Wow, should my paranoia kick in now?

Image that, I could've been recorded staring absentmindedly at the wall. Or falling asleep bordly while no one talked oh so late at night, or me just being me and prancing around the house like a morning with my music blasting loudly.

Oh gawd.
xD


----------



## jmj (Aug 19, 2006)

thanx for all your posts but i am a realy concerned parent


----------



## jmj (Aug 19, 2006)

Burgerbob said:


> Print? Retrieve? i think you have the wrong forum here, that doesnt sound good.


 are you stupid


----------



## Sacrinyellow5 (Aug 19, 2006)

I don't think if you were viewing a webcam that there would be any in-printed files from that webcam on your computer.  There is technology out there now days where you could record or save frames from a webcam, which you are viewing.


----------



## Burgerbob (Aug 19, 2006)

jmj said:


> are you stupid



I have to question your motives, i am sorry... i have to wonder.


----------



## dragon2309 (Aug 19, 2006)

Sacrinyellow5 said:


> I don't think if you were viewing a webcam that there would be any in-printed files from that webcam on your computer.  There is technology out there now days where you could record or save frames from a webcam, which you are viewing.


read my post man


----------



## Sacrinyellow5 (Aug 19, 2006)

So your saying those girl on webcam videos are not real. Sniffle..
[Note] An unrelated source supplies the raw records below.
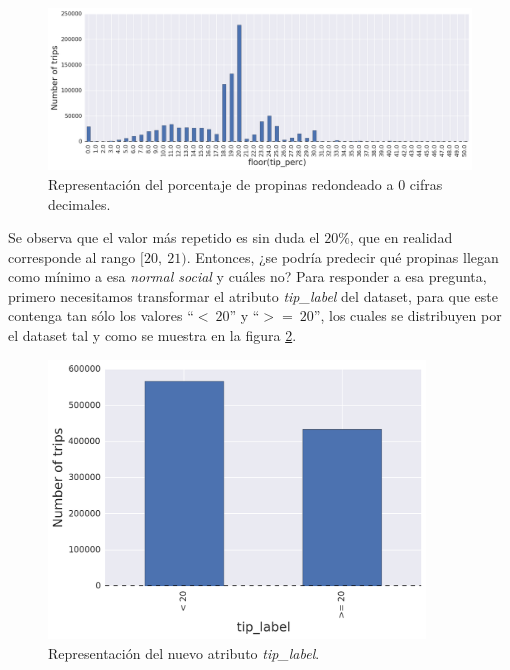 \begin{figure}[ht]
  \centering
  \includegraphics[width=140mm]{figures/ch_05/tip_perc.png}
  \caption{Representación del porcentaje de propinas redondeado a $0$ cifras decimales.}
  \label{fig:5.14}
\end{figure}

\pagebreak

Se observa que el valor más repetido es sin duda el $20\%$, que en realidad corresponde al rango $[20,\:21)$. Entonces, ¿se podría predecir qué propinas llegan como mínimo a esa \emph{normal social} y cuáles no? Para responder a esa pregunta, primero necesitamos transformar el atributo \emph{tip\_label} del dataset, para que este contenga tan sólo los valores ``$<\:20$'' y ``$>=\:20$'', los cuales se distribuyen por el dataset tal y como se muestra en la figura \ref{fig:5.15}.

\begin{figure}[H]
  \centering
  \includegraphics[width=100mm]{figures/ch_05/tip_label_2.png}
  \caption{Representación del nuevo atributo \emph{tip\_label}.}
  \label{fig:5.15}
\end{figure}

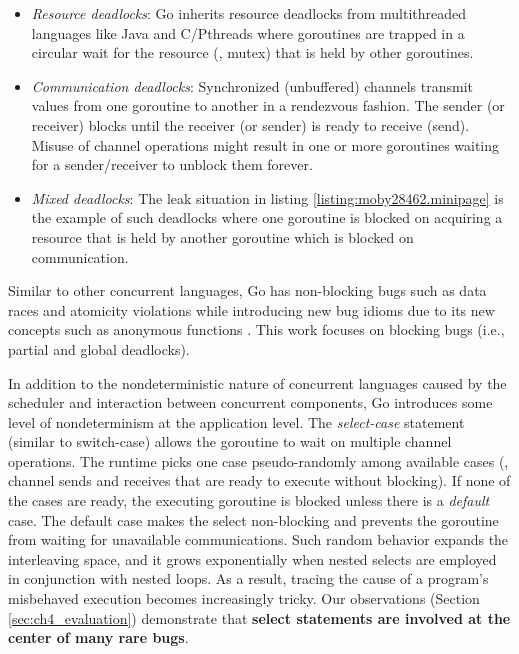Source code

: \begin{itemize}
  \item \textit{Resource deadlocks}: Go inherits resource deadlocks from multithreaded languages like Java and C/Pthreads where goroutines are trapped in a circular wait for the resource (\eg, mutex) that is held by other goroutines.
  \item \textit{Communication deadlocks}: Synchronized (unbuffered) channels transmit values from one goroutine to another in a rendezvous fashion. The sender (or receiver) blocks until the receiver (or sender) is ready to receive (send). Misuse of channel operations might result in one or more goroutines waiting for a sender/receiver to unblock them forever.
  \item \textit{Mixed deadlocks}: The leak situation in listing \ref{listing:moby28462.minipage} is the example of such deadlocks where one goroutine is blocked on acquiring a resource that is held by another goroutine which is blocked on communication.
\end{itemize}

Similar to other concurrent languages, Go has non-blocking bugs such as data races and atomicity violations while introducing new bug idioms due to its new concepts such as anonymous functions \cite{tu-concurrentBugs-asplos19}.
%
This work focuses on blocking bugs (i.e., partial and global deadlocks).

In addition to the nondeterministic nature of concurrent languages caused by the scheduler and interaction between concurrent components, Go introduces some level of nondeterminism at the application level.
%
The \textit{select-case} statement (similar to switch-case) allows the goroutine to wait on multiple channel operations.
%
The runtime picks one case pseudo-randomly among available cases (\ie, channel sends and receives that are ready to execute without blocking).
%
If none of the cases are ready, the executing goroutine is blocked unless there is a \textit{default} case.
%
The default case makes the select non-blocking and prevents the goroutine from waiting for unavailable communications.
%
Such random behavior expands the interleaving space, and it grows exponentially when nested selects are employed in conjunction with nested loops.
%
As a result, tracing the cause of a program's misbehaved execution becomes increasingly tricky.
%
Our observations (Section \ref{sec:ch4_evaluation}) demonstrate that \textbf{select statements are involved at the center of many rare bugs}.


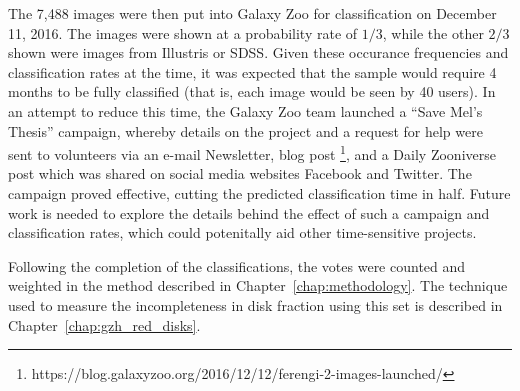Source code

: The 7,488  images were then put into Galaxy Zoo for classification on December 11, 2016. The images were shown at a probability rate of $1/3$, while the other $2/3$ shown were images from Illustris or SDSS. Given these occurance frequencies and classification rates at the time, it was expected that the sample would require 4 months to be fully classified (that is, each image would be seen by 40 users). In an attempt to reduce this time, the Galaxy Zoo team launched a ``Save Mel's Thesis'' campaign, whereby details on the project and a request for help were sent to volunteers via an e-mail Newsletter, blog post \footnote{https://blog.galaxyzoo.org/2016/12/12/ferengi-2-images-launched/}, and a Daily Zooniverse post which was shared on social media websites Facebook and Twitter. The campaign proved effective, cutting the predicted classification time in half. Future work is needed to explore the details behind the effect of such a campaign and classification rates, which could potenitally aid other time-sensitive projects. 

Following the completion of the  classifications, the votes were counted and weighted in the method described in Chapter~\ref{chap:methodology}. The technique used to measure the incompleteness in disk fraction using this set is described in Chapter~\ref{chap:gzh_red_disks}. 




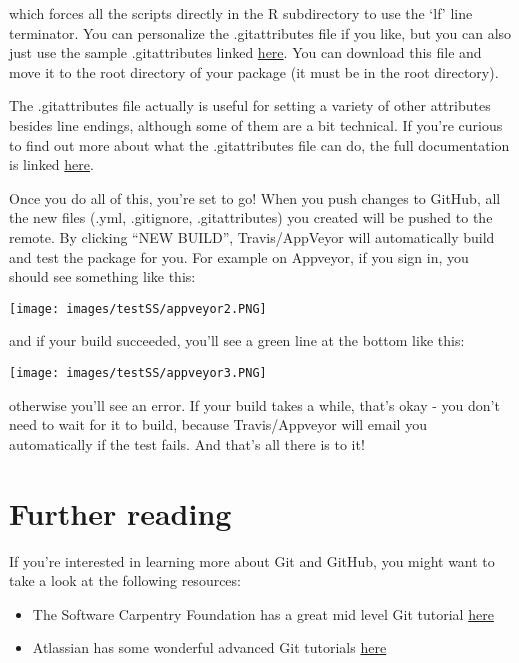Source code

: \documentclass[
]{book}
\begin{document}
which forces all the scripts directly in the R subdirectory to use the `lf' line terminator. You can personalize the .gitattributes file if you like, but you can also just use the sample .gitattributes linked \href{https://GitHub.com/krlmlr/r-appveyor/blob/master/.gitattributes}{here}. You can download this file and move it to the root directory of your package (it must be in the root directory).

The .gitattributes file actually is useful for setting a variety of other attributes besides line endings, although some of them are a bit technical. If you're curious to find out more about what the .gitattributes file can do, the full documentation is linked \href{https://git-scm.com/docs/gitattributes}{here}.

Once you do all of this, you're set to go! When you push changes to GitHub, all the new files (.yml, .gitignore, .gitattributes) you created will be pushed to the remote. By clicking ``NEW BUILD'', Travis/AppVeyor will automatically build and test the package for you. For example on Appveyor, if you sign in, you should see something like this:

\texttt{[image: images/testSS/appveyor2.PNG]}

and if your build succeeded, you'll see a green line at the bottom like this:

\texttt{[image: images/testSS/appveyor3.PNG]}

otherwise you'll see an error. If your build takes a while, that's okay - you don't need to wait for it to build, because Travis/Appveyor will email you automatically if the test fails. And that's all there is to it!

\hypertarget{further-reading}{%
\section{Further reading}\label{further-reading}}

If you're interested in learning more about Git and GitHub, you might want to take a look at the following resources:

\begin{itemize}
\item
  The Software Carpentry Foundation has a great mid level Git tutorial \href{https://swcarpentry.GitHub.io/git-novice/}{here}
\item
  Atlassian has some wonderful advanced Git tutorials \href{https://www.atlassian.com/git/tutorials/advanced-overview}{here}
\end{itemize}
\end{document}
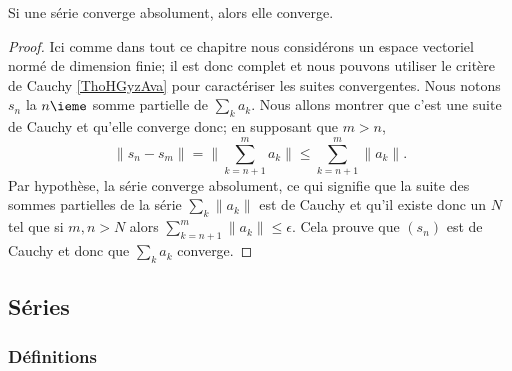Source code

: \begin{lemma}   \label{LemNEoaaPt}
    Si une série converge absolument, alors elle converge.
\end{lemma}

\begin{proof}
    Ici comme dans tout ce chapitre nous considérons un espace vectoriel normé de dimension finie; il est donc complet et nous pouvons utiliser le critère de Cauchy \ref{ThoHGyzAva} pour caractériser les suites convergentes. Nous notons \( s_n\) la \( n\ieme\) somme partielle de \( \sum_k a_k\). Nous allons montrer que c'est une suite de Cauchy et qu'elle converge donc; en supposant que \( m>n\),
    \begin{equation}
        \| s_n-s_m \|=\| \sum_{k=n+1}^m a_k \|\leq \sum_{k=n+1}^m\| a_k \|.
    \end{equation}
    Par hypothèse, la série converge absolument, ce qui signifie que la suite des sommes partielles de la série \( \sum_k\| a_k \|\) est de Cauchy et qu'il existe donc un \( N\) tel que si \( m,n>N\) alors \( \sum_{k=n+1}^m\| a_k \|\leq \epsilon\). Cela prouve que \( (s_n)\) est de Cauchy et donc que \( \sum_ka_k\) converge.
\end{proof}

\subsection{Séries}

\subsubsection{Définitions}

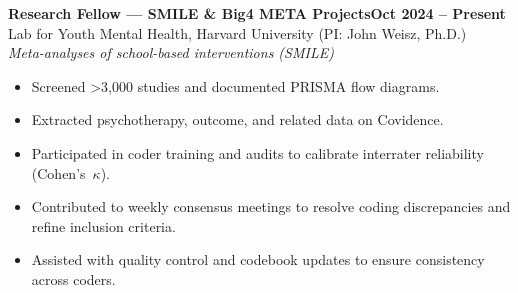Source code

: \documentclass[10pt, letterpaper]{article}
\newenvironment{expitems}{
    \begin{itemize}[
        leftmargin=8pt,
        itemsep=1pt,
        topsep=2pt,
        parsep=0pt,
        partopsep=0pt
    ]
}{\end{itemize}}
\newcommand{\expheading}[2]{\noindent\textbf{#1}\hfill\textbf{#2}\\}
\newcommand{\expinfo}[1]{\noindent #1\\}
\newcommand{\expscope}[1]{\noindent\textit{#1}\\}
\begin{document}
\vspace{2pt}
\expheading{Research Fellow — SMILE \& Big4 META Projects}{Oct 2024 -- Present}
\expinfo{Lab for Youth Mental Health, Harvard University (PI: John Weisz, Ph.D.)}
\vspace{3pt}
\expscope{Meta-analyses of school-based interventions (SMILE)}
\begin{expitems}
    \item Screened >3{,}000 studies and documented PRISMA flow diagrams.
    \item Extracted psychotherapy, outcome, and related data on Covidence.
    \item Participated in coder training and audits to calibrate interrater reliability (Cohen’s~$\kappa$).
    \item Contributed to weekly consensus meetings to resolve coding discrepancies and refine inclusion criteria.
    \item Assisted with quality control and codebook updates to ensure consistency across coders.
\end{expitems}
\end{document}
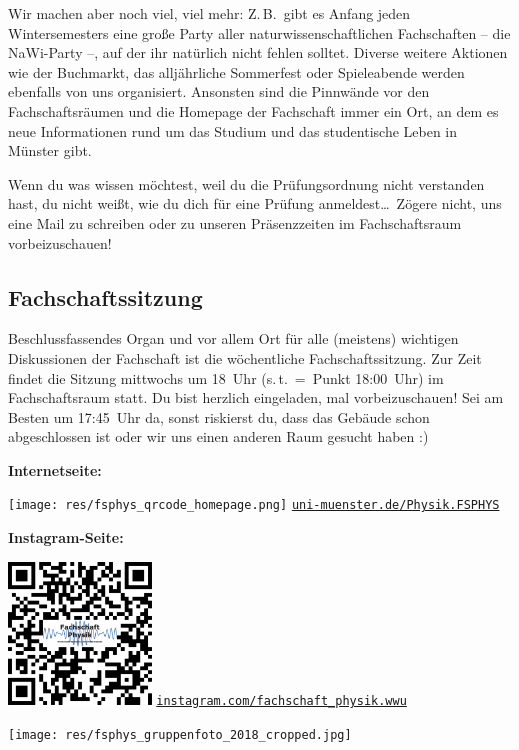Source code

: \begin{multicols}{2}
Wir machen aber noch viel, viel mehr: Z.\,B.\ gibt es Anfang jeden Wintersemesters eine große Party aller naturwissenschaftlichen Fachschaften -- die NaWi-Party --, auf der ihr natürlich nicht fehlen solltet.
Diverse weitere Aktionen wie der Buchmarkt, das alljährliche Sommerfest oder Spieleabende werden ebenfalls von uns organisiert.
Ansonsten sind die Pinnwände vor den Fachschaftsräumen und die Homepage der Fachschaft immer ein Ort, an dem es neue Informationen rund um das Studium und das studentische Leben in Münster gibt.

Wenn du was wissen möchtest, weil du die Prüfungsordnung nicht verstanden hast, du nicht weißt, wie du dich für eine Prüfung anmeldest\dots\
Zögere nicht, uns eine Mail zu schreiben oder zu unseren Präsenzzeiten im Fachschaftsraum vorbeizuschauen!

\subsection*{Fachschaftssitzung}
Beschlussfassendes Organ und vor allem Ort für alle (meistens) wichtigen Diskussionen  der Fachschaft ist die wöchentliche Fachschaftssitzung.
Zur Zeit findet die Sitzung mittwochs um 18~Uhr (s.\,t.~=~Punkt 18:00~Uhr) im Fachschaftsraum statt.
Du bist herzlich eingeladen, mal vorbeizuschauen! Sei am Besten um 17:45~Uhr da, sonst riskierst du, dass das Gebäude schon abgeschlossen ist oder wir uns einen anderen Raum gesucht haben :)

\begin{minipage}{\columnwidth}
	\begin{minipage}[t]{5cm}
		\raggedright\parskip=0.1cm
		\textbf{Internetseite:}
	
		\texttt{[image: res/fsphys\_qrcode\_homepage.png]}
		\scriptsize
		\href{https://www.uni-muenster.de/Physik.FSPHYS/}{\texttt{uni-muenster.de/Physik.FSPHYS}}
	\end{minipage}
	\hfill
	\begin{minipage}[t]{4cm}
		\raggedleft\parskip=0.1cm
		\textbf{Instagram-Seite:}
	
		\includegraphics[width=3.8cm]{res/fsphys_qrcode_instagram.pdf}
		\scriptsize
		\href{https://www.instagram.com/fachschaft_physik.wwu}{\texttt{instagram.com/fachschaft\_physik.wwu}}
	\end{minipage}
\end{minipage}
\end{multicols}
\vfill
\begin{center}
	\vspace{-2mm}
	\texttt{[image: res/fsphys\_gruppenfoto\_2018\_cropped.jpg]}
\end{center}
All sarcasm aside, sorry for restating what your post said.

But, If I'm asking a question and want to know any answer don't you think if 5 people responded with similar answers, that would make you a little more confident in what to do or what was stated as being the correct answer to their question?

Don't think of it as me taking your post answering glory away, but as reinsuring the questioner and making them more confident in the answers provided.


----------



## Impr3ssiv3 (Aug 21, 2006)

all you need is a screen capture program like camtasia

also i think software that comes with your webcam lets you record videos which is what the girls probably do


----------